É um filme de poucos diálogos e muita introspecção. Uma história de solidão comunitária. O silêncio eloquente dos personagens frente às novas situações revela mais que qualquer fala. Não se trata de um filme qualquer. É quase um estudo sociológico.
Alguém me disse um dia que o cinema é a única indústria de protótipos do mundo. Cada filme fala por si só. O Som ao Redor é um deles.
Talvez essa regra não valha para filmes da Marvel, por exemplo. Mas aquilo é quase um não-cinema como bem lembrou o diretor Martin Scorsese.
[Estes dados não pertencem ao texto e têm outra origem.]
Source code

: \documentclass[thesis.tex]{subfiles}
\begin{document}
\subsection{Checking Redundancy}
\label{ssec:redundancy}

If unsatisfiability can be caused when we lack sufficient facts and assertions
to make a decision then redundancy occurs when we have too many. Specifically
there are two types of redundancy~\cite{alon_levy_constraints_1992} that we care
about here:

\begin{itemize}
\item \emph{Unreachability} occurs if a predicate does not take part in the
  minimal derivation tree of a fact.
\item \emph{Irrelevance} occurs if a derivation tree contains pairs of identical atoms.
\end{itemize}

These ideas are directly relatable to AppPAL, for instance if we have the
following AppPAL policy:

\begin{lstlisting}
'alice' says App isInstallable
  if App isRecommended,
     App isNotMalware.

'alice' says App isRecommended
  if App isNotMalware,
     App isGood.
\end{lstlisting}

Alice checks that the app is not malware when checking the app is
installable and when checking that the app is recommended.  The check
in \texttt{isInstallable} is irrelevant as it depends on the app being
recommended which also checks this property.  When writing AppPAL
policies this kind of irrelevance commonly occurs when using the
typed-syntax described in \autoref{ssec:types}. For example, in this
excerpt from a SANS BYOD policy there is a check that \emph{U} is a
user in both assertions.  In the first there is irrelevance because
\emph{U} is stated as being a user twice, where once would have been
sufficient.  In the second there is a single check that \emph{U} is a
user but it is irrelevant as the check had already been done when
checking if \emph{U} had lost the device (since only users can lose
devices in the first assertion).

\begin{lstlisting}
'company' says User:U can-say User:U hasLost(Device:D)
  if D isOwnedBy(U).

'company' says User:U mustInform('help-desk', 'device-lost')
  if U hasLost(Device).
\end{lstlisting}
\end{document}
Atualmente Búzios lembra muito o ambiente do O Som ao Redor. Ontem a noite sai pelas ruas do Centro e parecia que fazia parte de um filme mudo. Só faltou o preto e branco típico da época.
Nada se ouvia. Nem sequer o barulho das folhas, pois nem vento havia. Percorri a Rua das Pedras de ponta a ponta. Fui até o cais ver o mar. Ele também estava calado. Paisagem Flat. Mar de almirante como costumam dizer os navegadores. Já pela manhã, o único barulho presente era provocado pelos vassourões dos funcionários da empresa de limpeza pública. Três senhores circunspectos com máscaras na boca seguiam com a rotina ordinária de recolher o lixo alheio. Mas nem isso havia. Apenas flores e folhas caídas e aqui ali uma ponta de cigarro.
Sempre que alguém me pergunta o porquê de nunca ter entrado na política respondo que só faria se fosse para ser candidato a prefeito. Caso eleito, primeira medida seria baixar um decreto mandando todos os moradores da cidade embora. Inclusive eu. Esse paraíso há tempos merece uma sociedade melhor.
Ontem à noite olhando as ruas vazias achei por um momento que meu desejo havia se realizado. Hora de fazer as malas, pensei.